Banning Criminal Background Checks Puts Residents and Housing Providers at Risk
In this session, policymakers in Olympia are considering Senate Bill 6490, legislation intended to limit the use of criminal history in tenant screening.
Criminal history is important for resident screening. An individual’s criminal history is an additional data point that provides context about the potential resident’s future behavior. This is particularly important if an applicant has a long criminal history based on untreated behavioral conditions. Private housing providers are not equipped to provide the necessary services to assist residents with ongoing behavioral problems.
Longstanding drug addiction and concurrent criminal activity pose a danger to rental communities and their residents. Consider Seattle as an example, which recently instituted a ban on criminal records checks. The law is relatively new, and no official reporting has been completed, but dozens of anecdotes have already begun to surface.
One recent story is that of Nicholas W., who rented an apartment near Pioneer Square. Nicholas was screened pursuant to the lawful screening guidelines in the City of Seattle, which did not include any review of his criminal history because it was then, and is still, prohibited.
In November 2019, Nicholas stabbed a guest in the chest after a dispute over a telephone. At the time of his tenancy, Nicholas had a warrant for his arrest from California for felony robbery, he also had a warrant for his arrest from Seattle Municipal Court for theft.
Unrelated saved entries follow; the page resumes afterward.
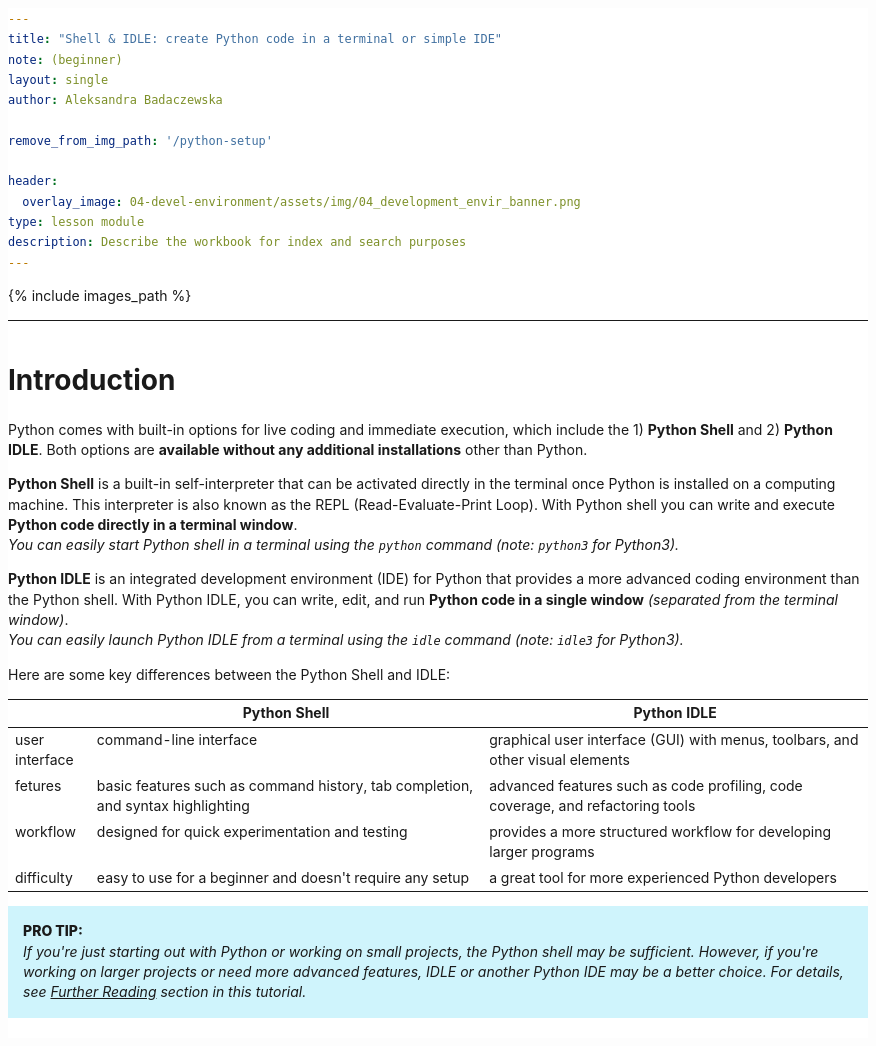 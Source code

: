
 ```yaml
---
title: "Shell & IDLE: create Python code in a terminal or simple IDE"
note: (beginner)
layout: single
author: Aleksandra Badaczewska

remove_from_img_path: '/python-setup'

header:
  overlay_image: 04-devel-environment/assets/img/04_development_envir_banner.png
type: lesson module
description: Describe the workbook for index and search purposes
---
```


{% include images_path %}



---


# Introduction

Python comes with built-in options for live coding and immediate execution, which include the 1) **Python Shell** and 2) **Python IDLE**. Both options are **available without any additional installations** other than Python.

**Python Shell** is a built-in self-interpreter that can be activated directly in the terminal once Python is installed on a computing machine. This interpreter is also known as the REPL (Read-Evaluate-Print Loop). With Python shell you can write and execute **Python code directly in a terminal window**. <br>
*You can easily start Python shell in a terminal using the `python` command (note: `python3` for Python3).*

**Python IDLE** is an integrated development environment (IDE) for Python that provides a more advanced coding environment than the Python shell. With Python IDLE, you can write, edit, and run **Python code in a single window** *(separated from the terminal window)*. <br>
*You can easily launch Python IDLE from a terminal using the `idle` command (note: `idle3` for Python3).*

Here are some key differences between the Python Shell and IDLE:

|               | Python Shell | Python IDLE |
|---------------|--------------|-------------|
|user interface | command-line interface | graphical user interface (GUI) with menus, toolbars, and other visual elements |
|fetures        | basic features such as command history, tab completion, and syntax highlighting | advanced features such as code profiling, code coverage, and refactoring tools |
|workflow       | designed for quick experimentation and testing | provides a more structured workflow for developing larger programs |
|difficulty     | easy to use for a beginner and doesn't require any setup | a great tool for more experienced Python developers |

<div style="background: #cff4fc; padding: 15px;">
<span style="font-weight:800;">PRO TIP:</span>
<br><span style="font-style:italic;">
If you're just starting out with Python or working on small projects, the Python shell may be sufficient. However, if you're working on larger projects or need more advanced features, IDLE or another Python IDE may be a better choice. For details, see <a href="#further-reading" target="_blank">Further Reading</a> section in this tutorial.
</span>
</div><br>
He was a fugitive in California.
If the apartment community was legally able to screen him for criminal history, they would have, at a minimum asked for more information.
Washington Already Benefits from National Guidelines for Criminal History
The HUD guidance sufficiently balances the needs of private housing providers and tenants with a criminal history. In 2016, HUD released guidance that applies the theory of disparate impact analysis to the use of criminal history screening policies. The guidance extended the 2015 Supreme Court decision Texas Dept. of Housing and Urban Development v. Inclusive Communities to the use of criminal history screening in rental housing.
Under this case and the HUD guidance, a criminal history screening policy may be discriminatory, when that policy disproportionately affects certain protected classes even though on its face it treats every applicant equally. In this case, individuals of color are disproportionately represented in the criminal justice system, because of bias policing and disparate sentencing guidelines that provide longer sentences for crimes individuals of color tend to be arrested for and convicted of more. Any tenant screening policy that includes criminal history must achieve a substantial, legitimate, non-discriminatory interest.
Therefore, HUD’s Guidance provided three basic recommendations:
- First, criminal history screening policies that exclude individuals based on a prior arrest without a corresponding conviction will likely lead to a finding of disparate impact.
- Second, blanket prohibitions on any person with a criminal record without consideration of the underlying conduct will likely lead to a finding of disparate impact. (i.e. no blanket bans because of criminal history or for specific crimes).
- Finally, third, any criminal history screening should consider the nature, severity, and recency of criminal conduct of the applicant to support the substantial, legitimate, non-discriminatory interest.
This policy has been broadly accepted because shortly after it was published, the Attorney General of Washington began testing private housing providers.
We urge state policymakers to preserve housing providers’ ability to review criminal records under the comprehensive HUD guidelines.